In the second half of the year, though, the dot.com bubble burst leaving investors wondering whether the new technology companies they were holding were just so many tulips. Though there is no good reason why new technologies ought to be rubbish, the speculative investment boom in New York promoted watered stock and barely-existent dot.coms. It might still be the case that the feeding frenzy will lead to new productive industries, as the railroad boom of the late nineteenth century did. But for now, the shallow optimism of the dot.com revolution is giving way to shallow pessimism, as investors return to 'old economy' stocks, in industry, pharmaceuticals and chemicals - a move that favors the eleven Euro-Zone countries, which are more heavily weighted to the old economy than the new. Europe's old economy is winning out because of the conservatism of investors about the new technology.

Behind the market fluctuations is the rate of investment in the real economy. While share prices in the US boomed, the rate of investment halved from five to 2.5 percent. Meanwhile the sluggish Euro-Zone rose from 2.5 to 2.8 percent. Europe's Commissioners hope that they are reaping the rewards of the concerted effort towards exchange rate stability and economic convergence on the one hand, and liberalization of trade and investment on the other.

The more likely explanation is that Europe's modest growth has been achieved by the Commission's sustained campaign to shut down excess industrial capacity by removing national subsidies - on the grounds that these constitute 'non-tariff barriers' to free trade. The commitment to the free market is strictly rhetorical, though, as the commission has set about organizing 'collaboration' between European firms as a way of competing with their larger US and Japanese rivals. Under the 'Esprit' and European Biotechnology Coordination Groups, the Commission aims to consolidate the leading Information Technology and Biotechnology industries into trans-European world competitors. One such is SGS Thompson whose collaboration in research with ST, France Telecom, Cnet and Phillips has helped it secure a place in the world market. For the most part, though, Esprit programs turn out to be Research and Development subsidies for German firms like Siemens and AEG, to catch up on IT.

The bad news for the UK in all this is that while its own policy of leaving the 'old economy' of car production to fall on its sword, the promise of the new economy of IT and design companies in the City Fringe is looking doubtful.

THE ROAD TO HELL IS PAVED WITH GOOD INTENTIONS

The tragic death of Charlotte Wilson, a teacher with the Volunteer Service Overseas in Rwanda with a Doctorate of Philosophy in the slaughter of more than twenty by Burundian insurgents drew condemnation from the British press. Ms Wilson joins the growing list of aid workers killed abroad in local conflicts, and her selfless generosity only adds to the sense of outrage.
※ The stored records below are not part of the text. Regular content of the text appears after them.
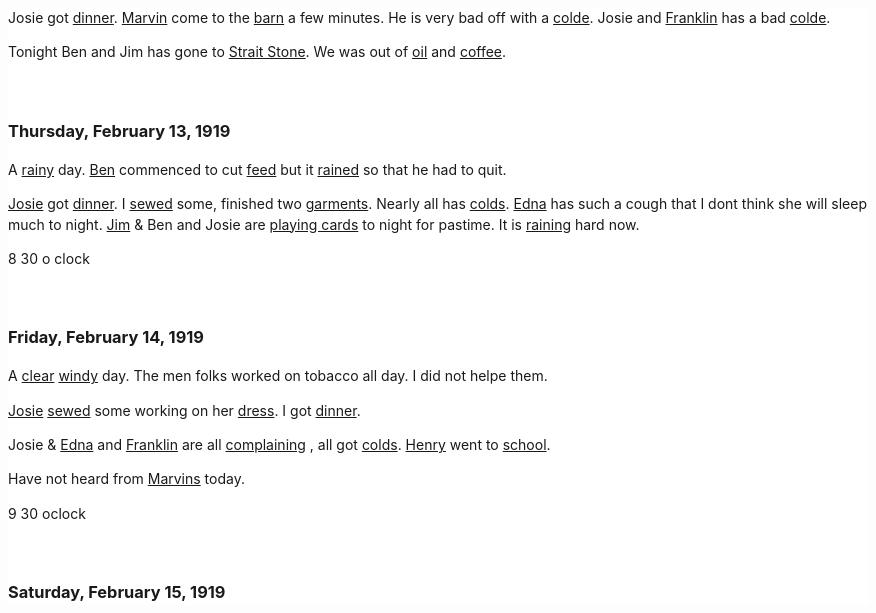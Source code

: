 <p> Josie got <a href='../subjects/28' title='dinner'>dinner</a>.  <a href='../subjects/5' title='Marvin Smith'>Marvin</a> come<span class='line-break'> </span> to the <a href='../subjects/34' title='barn'>barn</a> a few minutes.<span class='line-break'> </span> He is very bad off with a <a href='../subjects/10' title='sickness'>colde</a>.<span class='line-break'> </span> Josie and <a href='../subjects/20' title='Benjamin Franklin Brumfield, Jr.'>Franklin</a> has a bad<span class='line-break'> </span> <a href='../subjects/10' title='sickness'>colde</a>.<span class='line-break'> </span></p>
<p> Tonight Ben and Jim has gone to<span class='line-break'> </span> <a href='../subjects/7204' title='Straight Stone, Virginia'>Strait Stone</a>.  We was out of<span class='line-break'> </span> <a href='../subjects/113' title='oil'>oil</a> and <a href='../subjects/114' title='coffee'>coffee</a>.</p>
</div>
</div>
<br />
<div id="page-797">
<h3><a name="page-797">Thursday, February 13, 1919</a></h3>
<div class="page-content">
<p>A <a href='../subjects/49' title='rain'>rainy</a> day. <a href='../subjects/4' title='Benjamin Franklin Brumfield, Sr.'>Ben</a> commenced<span class='line-break'> </span> to cut <a href='../subjects/174' title='feed'>feed</a> but it <a href='../subjects/49' title='rain'>rained</a><span class='line-break'> </span> so that he had to quit.<span class='line-break'> </span></p>
<p> <a href='../subjects/1627' title='Sally Joseph Carr Brumfield'>Josie</a> got <a href='../subjects/28' title='dinner'>dinner</a>. I <a href='../subjects/29' title='sewing'>sewed</a> <span class='line-break'> </span> some, finished two <a href='../subjects/7569' title='garments'>garments</a>.<span class='line-break'> </span> Nearly all has <a href='../subjects/297' title='colds'>colds</a>.<span class='line-break'> </span> <a href='../subjects/111' title='Edna Brumfield'>Edna</a> has such a cough <span class='line-break'> </span> that I dont think she will<span class='line-break'> </span> sleep much to night.<span class='line-break'> </span> <a href='../subjects/141' title='Jim Brumfield'>Jim</a> &amp; Ben and Josie are<span class='line-break'> </span> <a href='../subjects/946' title='playing cards'>playing cards</a> to night for<span class='line-break'> </span> pastime. It is <a href='../subjects/49' title='rain'>raining</a> hard<span class='line-break'> </span> now.<span class='line-break'> </span></p>
<p> 8 30 o clock </p>
</div>
</div>
<br />
<div id="page-798">
<h3><a name="page-798">Friday, February 14, 1919</a></h3>
<div class="page-content">
<p>A <a href='../subjects/21' title='clear'>clear</a> <a href='../subjects/61' title='wind'>windy</a> day. The men<span class='line-break'> </span> folks worked on tobacco all day.<span class='line-break'> </span> I did not helpe them.<span class='line-break'> </span></p>
<p> <a href='../subjects/1627' title='Sally Joseph Carr Brumfield'>Josie</a> <a href='../subjects/29' title='sewing'>sewed</a> some working on her<span class='line-break'> </span> <a href='../subjects/98' title='dress'>dress</a>. I got <a href='../subjects/28' title='dinner'>dinner</a>.<span class='line-break'> </span></p>
<p> Josie &amp; <a href='../subjects/111' title='Edna Brumfield'>Edna</a> and <a href='../subjects/20' title='Benjamin Franklin Brumfield, Jr.'>Franklin</a> are<span class='line-break'> </span> all <a href='../subjects/81' title='complaining'>complaining</a> , all got <a href='../subjects/297' title='colds'>colds</a>.<span class='line-break'> </span> <a href='../subjects/9' title='Henry Anderson Brumfield'>Henry</a> went to <a href='../subjects/254' title='school'>school</a>.<span class='line-break'> </span></p>
<p> Have not heard from <a href='../subjects/5' title='Marvin Smith'>Marvins</a> today.<span class='line-break'> </span></p>
<p> 9 30 oclock<span class='line-break'> </span></p>
</div>
</div>
<br />
<div id="page-799">
<h3><a name="page-799">Saturday, February 15, 1919</a></h3>
<div class="page-content">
Few will ask, though, whether aid workers in Rwanda and Burundi, where Ms Wilson worked, are making a positive contribution to the region. Since the establishment of military regimes in both countries drawn primarily from the minority Tutsi, governing over Hutu majorities, savage repression has followed. The Rwandan regime led by Paul Kagame has pursued its war against Hutu refugees into neighboring Congo, rejecting UN calls for Rwanda to withdraw its forces from the region as 'surprising'. Over the Christmas period, Rwandan military forces rounded up hundreds of 'criminal drug dealers' in Kigali. Burundi's military regime, too, has continued to crack down on Hutu insurgents.

Despite the regions fertile agriculture, both countries are stricken by famine, not caused by natural factors, but by the social dislocation of forced population movements. In Rwanda 30 000 refugees and returnees who fled the 1994 invasion of Kagame's RPF guerillas are dependent upon World Food Programme handouts. Since the invasion, Rwanda, once considered so fertile it was called the Switzerland of Africa, has been dependent upon foreign aid. Neighboring Burundi has thousands more displaced persons in famine, with harvests failing as roads and waterways fall into disrepair. The disaster in Rwanda-Burundi is a consequence of the Western powers shameful endorsement of the minority- supported military regimes. Aid workers run the risk of supporting those repressive governments, and have become targets for their opponents.